McConnell: I Applaud Chairman Grassley For Not Allowing Blue Slip Courtesy To Be Abused
‘Perhaps our Democratic colleagues now feel buyer’s remorse over the change to Senate Rules they jammed through this body. But they should not be allowed to use the committee’s blue slip courtesy - which is neither a committee rule, nor a Senate Rule - as another way to block the consideration of nominees with majority support.’
WASHINGTON, D.C. – Senate Majority Leader Mitch McConnell (R-KY) made the following remarks on the Senate floor regarding more of the president’s well-qualified judicial nominees and Senate Democrats’ abuse of the blue slip courtesy in the confirmation process:
“Our colleague Senator Grassley has done an outstanding job processing the president’s judicial nominees, beginning with the president’s selection of Judge Neil Gorsuch to serve on the Supreme Court. Chairman Grassley and the members of the Judiciary Committee continue their important work today as the committee holds a hearing for three more of the president’s judicial nominees, including two well-qualified nominees to our circuit courts, Justice David Stras and Mr. Stuart Kyle Duncan.
“The Committee’s hearing today is particularly important because it means that one member of this body – in this case, the junior Senator from Minnesota – cannot single-handedly block the committee from considering an extraordinarily well-qualified nominee to serve on our circuit courts. That nominee is Minnesota Supreme Court Justice David Stras.
“Justice Stras is an impressively qualified and widely admired member of Minnesota’s highest court. He was raised by a single mother and is the grandson of a survivor of the Nazi death camp at Auschwitz. Justice Stras graduated first in his class from the University of Kansas Law School. He has clerked on the court of appeals and the United States Supreme Court.

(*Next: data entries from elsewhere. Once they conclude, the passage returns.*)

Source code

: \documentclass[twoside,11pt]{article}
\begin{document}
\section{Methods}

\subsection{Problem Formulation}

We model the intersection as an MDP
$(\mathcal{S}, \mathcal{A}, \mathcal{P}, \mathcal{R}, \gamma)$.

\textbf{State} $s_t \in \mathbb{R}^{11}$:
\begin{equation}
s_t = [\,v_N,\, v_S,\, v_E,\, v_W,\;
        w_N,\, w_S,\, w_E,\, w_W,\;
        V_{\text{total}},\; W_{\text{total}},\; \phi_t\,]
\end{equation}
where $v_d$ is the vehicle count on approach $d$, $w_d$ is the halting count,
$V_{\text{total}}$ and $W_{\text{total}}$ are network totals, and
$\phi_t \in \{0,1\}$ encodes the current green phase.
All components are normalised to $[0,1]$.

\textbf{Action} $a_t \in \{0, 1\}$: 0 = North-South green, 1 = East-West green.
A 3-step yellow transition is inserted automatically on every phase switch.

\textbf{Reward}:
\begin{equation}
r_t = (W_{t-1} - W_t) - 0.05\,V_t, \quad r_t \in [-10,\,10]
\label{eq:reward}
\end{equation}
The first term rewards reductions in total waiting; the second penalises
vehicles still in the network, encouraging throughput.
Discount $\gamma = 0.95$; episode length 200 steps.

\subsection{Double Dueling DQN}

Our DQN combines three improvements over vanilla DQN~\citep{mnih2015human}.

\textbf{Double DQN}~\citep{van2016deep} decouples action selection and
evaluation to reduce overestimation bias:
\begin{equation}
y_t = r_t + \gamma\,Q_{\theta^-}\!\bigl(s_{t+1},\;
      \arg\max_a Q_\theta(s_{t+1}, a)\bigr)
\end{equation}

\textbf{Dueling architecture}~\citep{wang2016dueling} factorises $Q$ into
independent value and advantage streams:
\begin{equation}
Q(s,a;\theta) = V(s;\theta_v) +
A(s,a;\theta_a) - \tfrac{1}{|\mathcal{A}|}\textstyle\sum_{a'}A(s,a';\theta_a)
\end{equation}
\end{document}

“He worked for several years in private practice until he joined the faculty of the University of Minnesota Law School. He was appointed to the Minnesota Supreme Court in 2010, and in 2012, Minnesota voters elected him to a full term on their highest court. His reputation in the Minnesota legal community is impeccable. It is no wonder the American Bar Association, hardly a right-wing organization, gave him its highest rating, unanimously well qualified.
“Nevertheless, the junior Senator from Minnesota does not support Justice Stras receiving so much as a hearing. That approach is untenable in light of the recent actions of our Democratic colleagues. A little more than four years ago, they eliminated the supermajority requirement for ending debate on lower court nominees. They did so, they said, because they believed that a minority of the Senate should not be able to prevent the confirmation of a nominee who enjoyed the support of a majority of this body.

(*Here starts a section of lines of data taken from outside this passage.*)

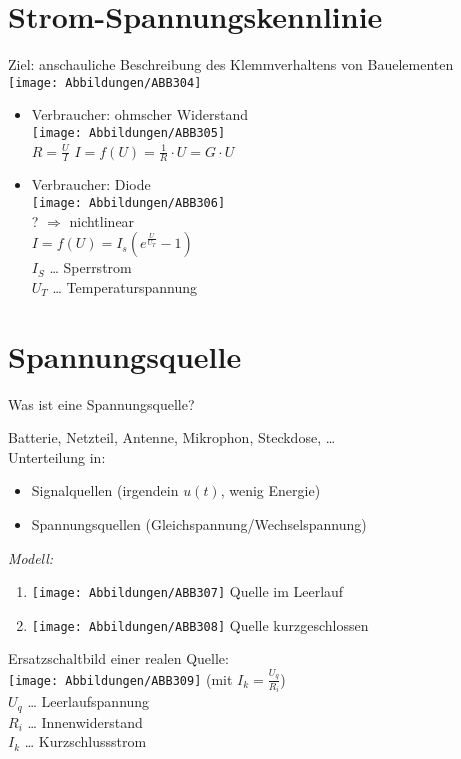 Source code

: \documentclass{scrreprt}
\begin{document}
\section{Strom-Spannungskennlinie}
Ziel: anschauliche Beschreibung des Klemmverhaltens von Bauelementen\\
\texttt{[image: Abbildungen/ABB304]}
\begin{itemize}
\item Verbraucher: ohmscher Widerstand\\
\texttt{[image: Abbildungen/ABB305]}\\
$R=\frac{U}{I}$
$I=f(U)=\frac{1}{R}\cdot U = G \cdot U$
\item Verbraucher: Diode\\
\texttt{[image: Abbildungen/ABB306]}\\
? $\Rightarrow$ nichtlinear\\
$I=f(U)=I_s\left(e^{\frac{U}{U_T}}-1\right)$\\
$I_S$ … Sperrstrom\\
$U_T$ … Temperaturspannung 
\end{itemize}

\section{Spannungsquelle}

Was ist eine Spannungsquelle?

Batterie, Netzteil, Antenne, Mikrophon, Steckdose, …\smallskip\\
Unterteilung in:
\begin{itemize}
\item Signalquellen (irgendein $u(t)$, wenig Energie)
\item Spannungsquellen (Gleichspannung/Wechselspannung)
\end{itemize}
\emph{Modell:}
\begin{enumerate}
\item \texttt{[image: Abbildungen/ABB307]} Quelle im Leerlauf
\item \texttt{[image: Abbildungen/ABB308]} Quelle kurzgeschlossen
\end{enumerate}
Ersatzschaltbild einer realen Quelle:\\
\texttt{[image: Abbildungen/ABB309]} (mit $I_k=\frac{U_q}{R_i}$)\\
$U_q$ … Leerlaufspannung\\
$R_i$ … Innenwiderstand\\
$I_k$ … Kurzschlussstrom
\end{document}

“Perhaps our Democratic colleagues now feel buyer’s remorse over the change to Senate Rules they jammed through this body. But they should not be allowed to use the committee’s blue slip courtesy – which is neither a committee rule, nor a Senate Rule – as another way to block the consideration of nominees with majority support.

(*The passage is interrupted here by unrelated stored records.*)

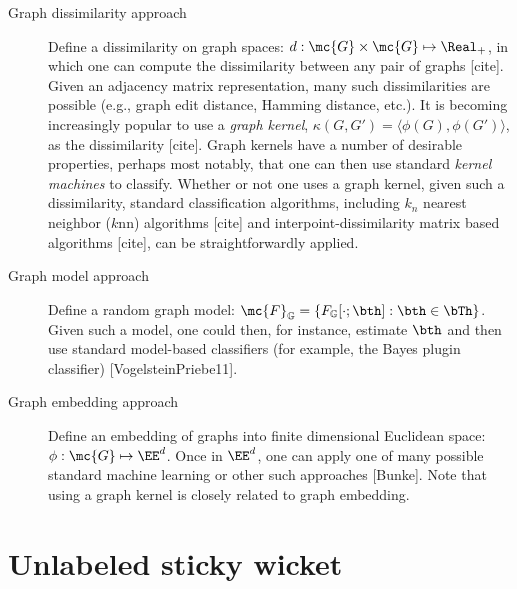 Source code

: 
\begin{description}
	\item[Graph dissimilarity approach] Define a dissimilarity on graph spaces: $d: \mc{G} \times \mc{G} \mapsto \Real_+$, in which one can compute the dissimilarity between any pair of graphs [cite]. Given an adjacency matrix representation, many such dissimilarities are possible (e.g., graph edit distance, Hamming distance, etc.).  It is becoming increasingly popular to use a \emph{graph kernel}, $\kappa(G,G')=\langle \phi(G), \phi(G') \rangle$, as the dissimilarity [cite].  Graph kernels have a number of desirable properties, perhaps most notably, that one can then use standard \emph{kernel machines} to classify.	Whether or not one uses a graph kernel, given such a dissimilarity, standard classification algorithms, including $k_n$ nearest neighbor ($k$nn) algorithms [cite] and interpoint-dissimilarity matrix based algorithms [cite], can be straightforwardly applied.  
	\item[Graph model approach] Define a random graph model: $\mc{F}_{\GG} = \{F_{\GG}[\cdot; \bth] : \bth \in \bTh\}$.  Given such a model, one could then, for instance, estimate $\bth$ and then use standard model-based classifiers (for example, the Bayes plugin classifier) [VogelsteinPriebe11]. 
	\item[Graph embedding approach] Define an embedding of graphs into finite dimensional Euclidean space: $\phi: \mc{G} \mapsto \EE^d$.  Once in $\EE^d$, one can apply one of many possible standard machine learning or other such approaches [Bunke]. Note that using a graph kernel is closely related to graph embedding.
\end{description}



\section{Unlabeled sticky wicket}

“As Chairman Grassley has pointed out, that approach is not the way the blue slip courtesy was first used, nor is it the way the vast majority of Judiciary Committee Chairmen have used it. And after Senate Democrats changed the Senate’s Rules to prevent 41 Senators from stopping a nominee, our Democratic colleagues cannot now think it is tenable to give just one Senator absolute power, via the blue slip, to do so.
“In this case, the junior Senator from Minnesota acknowledges that it is ‘undeniably true’ that Justice Stras is a ‘committed public servant whose tenure as a professor at the University of Minnesota underscores just how much he cares about the law.’ Yet our colleague objects to the committee even considering his nomination.
“Why does he want to block a widely respected and accomplished state Supreme Court justice from his own state whom his constituents support? Because our colleague doesn’t agree with the United States Supreme Court Justices whom the nominee admires, one of whom the nominee happened to clerk for. I applaud Chairman Grassley for not allowing the blue slip courtesy to be abused in this fashion, and I look forward to learning more about Justice Stras’s views from today’s hearing.”